### Task brief:
Return exactly the lines of the records below, starting at the line that contains "<h3>三阶段</h3>" and ending at the line that contains "1. 提供 AI 生成视频功能", with both of those lines kept.

═════ Task material

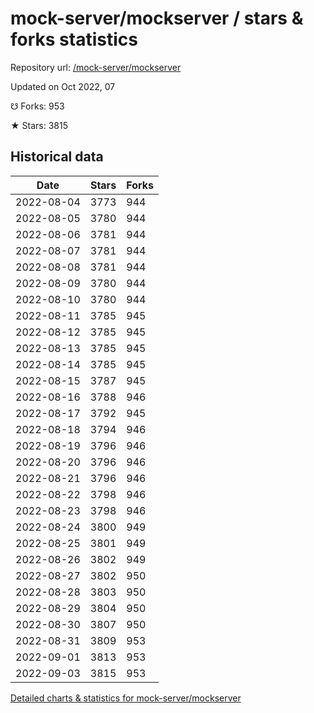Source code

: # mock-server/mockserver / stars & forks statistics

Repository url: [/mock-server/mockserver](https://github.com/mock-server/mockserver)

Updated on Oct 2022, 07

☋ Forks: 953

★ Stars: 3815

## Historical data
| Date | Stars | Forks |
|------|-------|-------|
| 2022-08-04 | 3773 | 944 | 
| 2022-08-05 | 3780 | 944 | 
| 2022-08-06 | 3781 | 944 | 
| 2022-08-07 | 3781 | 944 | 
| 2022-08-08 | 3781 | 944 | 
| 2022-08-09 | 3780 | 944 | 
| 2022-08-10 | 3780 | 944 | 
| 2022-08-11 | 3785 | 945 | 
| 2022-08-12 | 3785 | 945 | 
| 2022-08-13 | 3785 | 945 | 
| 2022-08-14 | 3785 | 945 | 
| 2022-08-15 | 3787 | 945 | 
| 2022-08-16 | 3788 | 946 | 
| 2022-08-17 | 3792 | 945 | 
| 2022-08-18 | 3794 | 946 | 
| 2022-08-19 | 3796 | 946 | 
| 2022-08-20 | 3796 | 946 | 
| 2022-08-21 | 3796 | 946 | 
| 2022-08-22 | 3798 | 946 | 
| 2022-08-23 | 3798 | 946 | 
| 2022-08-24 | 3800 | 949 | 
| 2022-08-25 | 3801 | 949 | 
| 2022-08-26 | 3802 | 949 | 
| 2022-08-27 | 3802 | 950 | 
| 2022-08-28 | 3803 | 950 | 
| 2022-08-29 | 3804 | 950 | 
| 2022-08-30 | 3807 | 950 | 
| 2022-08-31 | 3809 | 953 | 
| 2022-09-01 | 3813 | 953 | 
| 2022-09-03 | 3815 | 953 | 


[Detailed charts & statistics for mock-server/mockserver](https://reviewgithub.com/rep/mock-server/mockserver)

══════════
═════ Task material

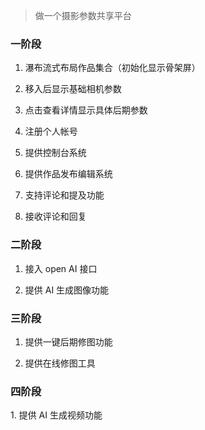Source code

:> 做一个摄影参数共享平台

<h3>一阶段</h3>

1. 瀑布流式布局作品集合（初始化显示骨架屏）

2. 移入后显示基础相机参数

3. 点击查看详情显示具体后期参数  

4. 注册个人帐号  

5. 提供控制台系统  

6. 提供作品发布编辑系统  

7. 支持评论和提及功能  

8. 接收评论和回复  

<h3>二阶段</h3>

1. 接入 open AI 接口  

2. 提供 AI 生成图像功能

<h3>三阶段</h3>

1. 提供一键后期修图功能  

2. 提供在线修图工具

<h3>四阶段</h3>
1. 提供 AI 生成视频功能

══════════

### Solution:
<h3>三阶段</h3>

1. 提供一键后期修图功能  

2. 提供在线修图工具

<h3>四阶段</h3>
1. 提供 AI 生成视频功能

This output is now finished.